Proposition 10: Expands Local Governments’ Authority to Enact Rent Control on Residential Property.
Should the current state law that limits the scope of city and county rent-control ordinances be repealed, thereby allowing cities and counties more authority to limit the rental rates that residential property owners may charge for new tenants, new construction, and single-family homes?
Thirty years ago 14 cities, mostly in the highly populated parts of California, adopted rent control ordinances designed to limit the amounts and frequency with which landlords could increase rents to their existing tenants.
In 1995 the state legislature adopted the Costa Hawkins Rental Housing Act. This law limited the ordinances so that the rent on single family homes and buildings first rented out in 1995 or later could not be controlled; and landlords could raise rent to market rates if a tenant left the rental property.

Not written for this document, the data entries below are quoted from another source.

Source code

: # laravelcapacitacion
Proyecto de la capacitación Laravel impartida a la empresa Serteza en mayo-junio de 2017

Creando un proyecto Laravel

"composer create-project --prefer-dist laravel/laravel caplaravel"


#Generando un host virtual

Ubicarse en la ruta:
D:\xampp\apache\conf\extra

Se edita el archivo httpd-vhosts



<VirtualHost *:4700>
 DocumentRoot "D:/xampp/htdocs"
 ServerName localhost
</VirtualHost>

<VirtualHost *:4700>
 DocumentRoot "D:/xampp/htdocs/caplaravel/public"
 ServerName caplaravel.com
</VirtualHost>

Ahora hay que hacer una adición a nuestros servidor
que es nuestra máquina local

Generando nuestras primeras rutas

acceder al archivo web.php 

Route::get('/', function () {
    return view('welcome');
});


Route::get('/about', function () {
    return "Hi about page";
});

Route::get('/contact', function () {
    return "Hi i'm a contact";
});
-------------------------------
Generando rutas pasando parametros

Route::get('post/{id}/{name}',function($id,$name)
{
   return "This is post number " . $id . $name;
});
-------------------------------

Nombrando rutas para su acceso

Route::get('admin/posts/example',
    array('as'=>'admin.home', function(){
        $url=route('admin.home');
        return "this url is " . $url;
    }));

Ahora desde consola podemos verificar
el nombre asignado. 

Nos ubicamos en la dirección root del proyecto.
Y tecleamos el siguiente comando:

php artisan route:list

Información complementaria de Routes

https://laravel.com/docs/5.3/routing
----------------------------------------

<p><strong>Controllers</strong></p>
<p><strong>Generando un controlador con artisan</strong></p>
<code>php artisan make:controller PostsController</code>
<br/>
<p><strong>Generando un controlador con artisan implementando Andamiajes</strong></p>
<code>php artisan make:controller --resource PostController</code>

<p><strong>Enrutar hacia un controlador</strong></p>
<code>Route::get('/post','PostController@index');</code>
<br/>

Court decisions determined that limits on rent increases must not be so low that landlords do not receive a “fair rate of return” on their investments. In other words, the landlords must be allowed to raise rent enough to receive some profit each year.
Renters in California pay 50% more than the national average. About 20% of Californians live in cities that have rent control. In the last two years more cities are seeking to establish rent control ordinances. So far two have done so. Other cities placed rent control initiatives on their local ballots that did not pass.

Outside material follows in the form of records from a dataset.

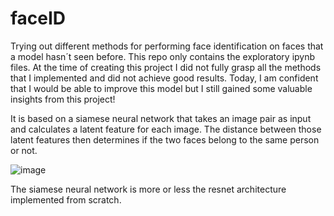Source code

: # faceID
Trying out different methods for performing face identification on faces that a model hasn´t seen before. This repo only contains the exploratory ipynb files. At the time of creating this project I did not fully grasp all the methods that I implemented and did not achieve good results. Today, I am confident that I would be able to improve this model but I still gained some valuable insights from this project!

It is based on a siamese neural network that takes an image pair as input and calculates a latent feature for each image. The distance between those latent features then determines if the two faces belong to the same person or not.

![image](https://user-images.githubusercontent.com/59232492/207034900-a6836832-d885-48e5-9cd7-b7f19b41518e.png)

The siamese neural network is more or less the resnet architecture implemented from scratch.
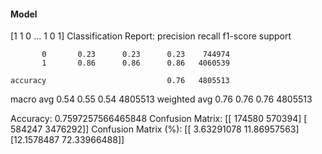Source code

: #### Model
[1 1 0 ... 1 0 1]
Classification Report:
              precision    recall  f1-score   support

           0       0.23      0.23      0.23    744974
           1       0.86      0.86      0.86   4060539

    accuracy                           0.76   4805513
   macro avg       0.54      0.55      0.54   4805513
weighted avg       0.76      0.76      0.76   4805513

Accuracy: 0.7597257566465848
Confusion Matrix:
[[ 174580  570394]
 [ 584247 3476292]]
Confusion Matrix (%):
[[ 3.63291078 11.86957563]
 [12.1578487  72.33966488]]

This proposition repeals the Costa Hawkins Rental Act. It allows cities and counties to regulate rents for whatever type of housing property they choose, no matter when it was built or what type of building it is. It does not change existing rent control laws. It does not create rent control laws. The proposition retains the landlord’s right to a fair rate of return on their investment.
The fiscal impact of this proposition is difficult to predict because it depends upon the content of any rent control ordinances adopted and upon the reaction of landlords and tenants to them. If rent control is expanded it is likely that landlords will reduce the amount of rental housing offered, the value of rental housing decreases, some renters will pay less for rent, and landlords have less income from rental housing. There will be impact on property, sales, and income tax revenues. Overall, the impact on state and local governments will be reduced revenue in the tens to hundreds of millions of dollars each year. The losses could be less or more.